Posted by KISS | May 5, 2007 8:19 AM
"what is it that pro-sales tax folk (and I'm not necessarily putting you in that group) think that the 'tourists' are going to buy?"
Those things we tax through other means (hotel rooms, rental cars), and all the other stuff: food, beverages, incidentals. Of course, we'll lose a fair amount of business in white goods, electronics and, yes, cars, from across that bigger river and elsewhere. (Maybe airplanes, too, for all I know.)
Still, with the general understanding that consumption is equal to income minues savings (with debt being savings preceded by a minus sign), I think a consumption tax makes sense, to be unregressed by some hopefully simple and straightforward mechanism like an earned income credit.
Posted by Allan L. | May 5, 2007 8:21 AM
"Do you think a sales tax would solve Oregon's school funding problems?"
I don't know about "solve," but I definitely think it would help.

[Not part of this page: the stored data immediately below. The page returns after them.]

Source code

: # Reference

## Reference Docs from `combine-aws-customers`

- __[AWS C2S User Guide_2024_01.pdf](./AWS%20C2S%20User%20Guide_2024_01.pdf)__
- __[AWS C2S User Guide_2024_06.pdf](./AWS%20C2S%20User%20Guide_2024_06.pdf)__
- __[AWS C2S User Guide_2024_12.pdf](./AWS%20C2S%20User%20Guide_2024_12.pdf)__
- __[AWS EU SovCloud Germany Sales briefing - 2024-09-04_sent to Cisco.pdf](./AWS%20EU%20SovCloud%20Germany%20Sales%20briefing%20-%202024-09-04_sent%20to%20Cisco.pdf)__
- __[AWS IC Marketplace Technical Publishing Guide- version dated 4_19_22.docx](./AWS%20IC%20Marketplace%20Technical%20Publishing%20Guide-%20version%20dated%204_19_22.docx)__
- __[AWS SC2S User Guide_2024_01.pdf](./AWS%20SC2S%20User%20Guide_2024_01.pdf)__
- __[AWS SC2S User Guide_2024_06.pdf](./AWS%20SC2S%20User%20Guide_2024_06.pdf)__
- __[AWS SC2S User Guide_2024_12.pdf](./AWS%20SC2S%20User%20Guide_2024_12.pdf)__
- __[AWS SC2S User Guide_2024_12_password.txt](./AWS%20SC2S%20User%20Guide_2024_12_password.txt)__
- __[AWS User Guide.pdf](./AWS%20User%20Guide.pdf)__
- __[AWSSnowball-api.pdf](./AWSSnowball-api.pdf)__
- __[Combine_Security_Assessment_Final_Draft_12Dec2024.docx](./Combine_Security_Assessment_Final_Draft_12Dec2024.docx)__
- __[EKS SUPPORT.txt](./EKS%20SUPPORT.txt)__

It seems to work for 45 out of the 50 other states (46 if you include Hawaii's excise tax). Washington State has sales tax but no income tax, and didn't they have a budget surplus last year?

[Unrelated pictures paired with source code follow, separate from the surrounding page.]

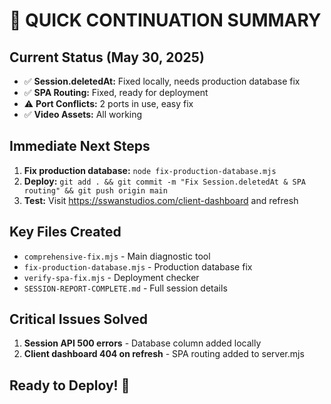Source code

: # 🎯 QUICK CONTINUATION SUMMARY

## Current Status (May 30, 2025)
- ✅ **Session.deletedAt:** Fixed locally, needs production database fix
- ✅ **SPA Routing:** Fixed, ready for deployment  
- ⚠️ **Port Conflicts:** 2 ports in use, easy fix
- ✅ **Video Assets:** All working

## Immediate Next Steps
1. **Fix production database:** `node fix-production-database.mjs`
2. **Deploy:** `git add . && git commit -m "Fix Session.deletedAt & SPA routing" && git push origin main`
3. **Test:** Visit https://sswanstudios.com/client-dashboard and refresh

## Key Files Created
- `comprehensive-fix.mjs` - Main diagnostic tool
- `fix-production-database.mjs` - Production database fix
- `verify-spa-fix.mjs` - Deployment checker
- `SESSION-REPORT-COMPLETE.md` - Full session details

## Critical Issues Solved
1. **Session API 500 errors** - Database column added locally
2. **Client dashboard 404 on refresh** - SPA routing added to server.mjs

## Ready to Deploy! 🚀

I am sure no tax expert, and didn't get spectacular grades in your classes, Professor B. But it seems pretty basic that additional revenue from a sales tax would alleviate Oregon's infrastructure funding problems at least to some extent, and that the poor (who rely on public services more) would benefit from better-funded infrastructure more than they would be hurt by having to shell out a few extra cents when they make their few and meager purchases.
Income tax may measure "ability to pay" better than sales tax, but I don't see that as a good reason for having no sales tax at all. Sales tax may be "regressive," but I don't think the poor will mind too much if the public services they rely on start to receive decent funding.

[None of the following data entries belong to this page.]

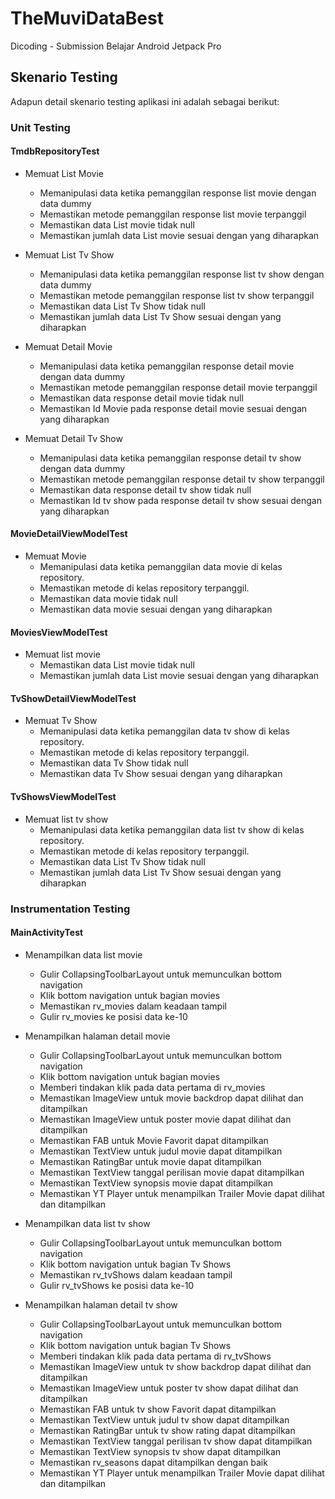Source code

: # TheMuviDataBest
 Dicoding - Submission Belajar Android Jetpack Pro


## Skenario Testing
Adapun detail skenario testing aplikasi ini adalah sebagai berikut:

### Unit Testing

#### TmdbRepositoryTest
- Memuat List Movie
  - Memanipulasi data ketika pemanggilan response list movie dengan data dummy
  - Memastikan metode pemanggilan response list movie terpanggil
  - Memastikan data List movie tidak null
  - Memastikan jumlah data List movie sesuai dengan yang diharapkan

- Memuat List Tv Show
  - Memanipulasi data ketika pemanggilan response list tv show dengan data dummy
  - Memastikan metode pemanggilan response list tv show terpanggil
  - Memastikan data List Tv Show tidak null
  - Memastikan jumlah data List Tv Show sesuai dengan yang diharapkan

- Memuat Detail Movie
  - Memanipulasi data ketika pemanggilan response detail movie dengan data dummy
  - Memastikan metode pemanggilan response detail movie terpanggil
  - Memastikan data response detail movie tidak null
  - Memastikan Id Movie pada response detail movie sesuai dengan yang diharapkan

- Memuat Detail Tv Show
  - Memanipulasi data ketika pemanggilan response detail tv show dengan data dummy
  - Memastikan metode pemanggilan response detail tv show terpanggil
  - Memastikan data response detail tv show tidak null
  - Memastikan Id tv show pada response detail tv show sesuai dengan yang diharapkan

#### MovieDetailViewModelTest
- Memuat Movie
  - Memanipulasi data ketika pemanggilan data movie di kelas repository.
  - Memastikan metode di kelas repository terpanggil.
  - Memastikan data movie tidak null
  - Memastikan data movie sesuai dengan yang diharapkan

#### MoviesViewModelTest
- Memuat list movie
  - Memastikan data List movie tidak null
  - Memastikan jumlah data List movie sesuai dengan yang diharapkan

#### TvShowDetailViewModelTest
- Memuat Tv Show
  - Memanipulasi data ketika pemanggilan data tv show di kelas repository.
  - Memastikan metode di kelas repository terpanggil.
  - Memastikan data Tv Show tidak null
  - Memastikan data Tv Show sesuai dengan yang diharapkan

#### TvShowsViewModelTest
- Memuat list tv show
  - Memanipulasi data ketika pemanggilan data list tv show di kelas repository.
  - Memastikan metode di kelas repository terpanggil.
  - Memastikan data List Tv Show tidak null
  - Memastikan jumlah data List Tv Show sesuai dengan yang diharapkan



### Instrumentation Testing

#### MainActivityTest
- Menampilkan data list movie
  - Gulir CollapsingToolbarLayout untuk memunculkan bottom navigation
  - Klik bottom navigation untuk bagian movies
  - Memastikan rv_movies dalam keadaan tampil
  - Gulir rv_movies ke posisi data ke-10
  
- Menampilkan halaman detail movie
  - Gulir CollapsingToolbarLayout untuk memunculkan bottom navigation
  - Klik bottom navigation untuk bagian movies
  - Memberi tindakan klik pada data pertama di rv_movies
  - Memastikan ImageView untuk movie backdrop dapat dilihat dan ditampilkan
  - Memastikan ImageView untuk poster movie dapat dilihat dan ditampilkan
  - Memastikan FAB untuk Movie Favorit dapat ditampilkan 
  - Memastikan TextView untuk judul movie dapat ditampilkan
  - Memastikan RatingBar untuk movie dapat ditampilkan
  - Memastikan TextView tanggal perilisan movie dapat ditampilkan
  - Memastikan TextView synopsis movie dapat ditampilkan
  - Memastikan YT Player untuk menampilkan Trailer Movie dapat dilihat dan ditampilkan

- Menampilkan data list tv show
  - Gulir CollapsingToolbarLayout untuk memunculkan bottom navigation
  - Klik bottom navigation untuk bagian Tv Shows
  - Memastikan rv_tvShows dalam keadaan tampil
  - Gulir rv_tvShows ke posisi data ke-10

- Menampilkan halaman detail tv show
  - Gulir CollapsingToolbarLayout untuk memunculkan bottom navigation
  - Klik bottom navigation untuk bagian Tv Shows
  - Memberi tindakan klik pada data pertama di rv_tvShows
  - Memastikan ImageView untuk tv show backdrop dapat dilihat dan ditampilkan
  - Memastikan ImageView untuk poster tv show dapat dilihat dan ditampilkan
  - Memastikan FAB untuk tv show Favorit dapat ditampilkan
  - Memastikan TextView untuk judul tv show dapat ditampilkan
  - Memastikan RatingBar untuk tv show rating dapat ditampilkan
  - Memastikan TextView tanggal perilisan tv show dapat ditampilkan
  - Memastikan TextView synopsis tv show dapat ditampilkan
  - Memastikan rv_seasons dapat ditampilkan dengan baik
  - Memastikan YT Player untuk menampilkan Trailer Movie dapat dilihat dan ditampilkan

Professor B., can you please explain why a sales tax would not at least help alleviate school funding problems in Oregon, without invoking the academic buzzword "regressive"?
Thank you for the interesting and educational discussion.
Posted by Sam | May 5, 2007 8:52 AM
The lemming approach, how novel. They do, so we should do. Do you sulk because you don't pump your own gas?
Have you not learned the bucket of school funding is never enough, no matter how open the faucet of funding? Again, what part of corporation shirking of taxation do you not understand?
Posted by KISS | May 5, 2007 10:01 AM
KISS:
I understand and agree that corporations should pay more than $10 in income tax and not get a kicker. But a sales tax would also help. The bucket of school funding was enough to prevent school closings and funding crises in my home state w/its sales tax, where in 25 years there I never heard of such crises, whereas in Oregon such crises are a fact of life.
"Lemming approach" is a funny metaphor. Are you comparing well-funded schools, police and roads to jumping off a cliff? Oregonians pride themselves too much on being "different," sometimes in ways that aren't necessarily better.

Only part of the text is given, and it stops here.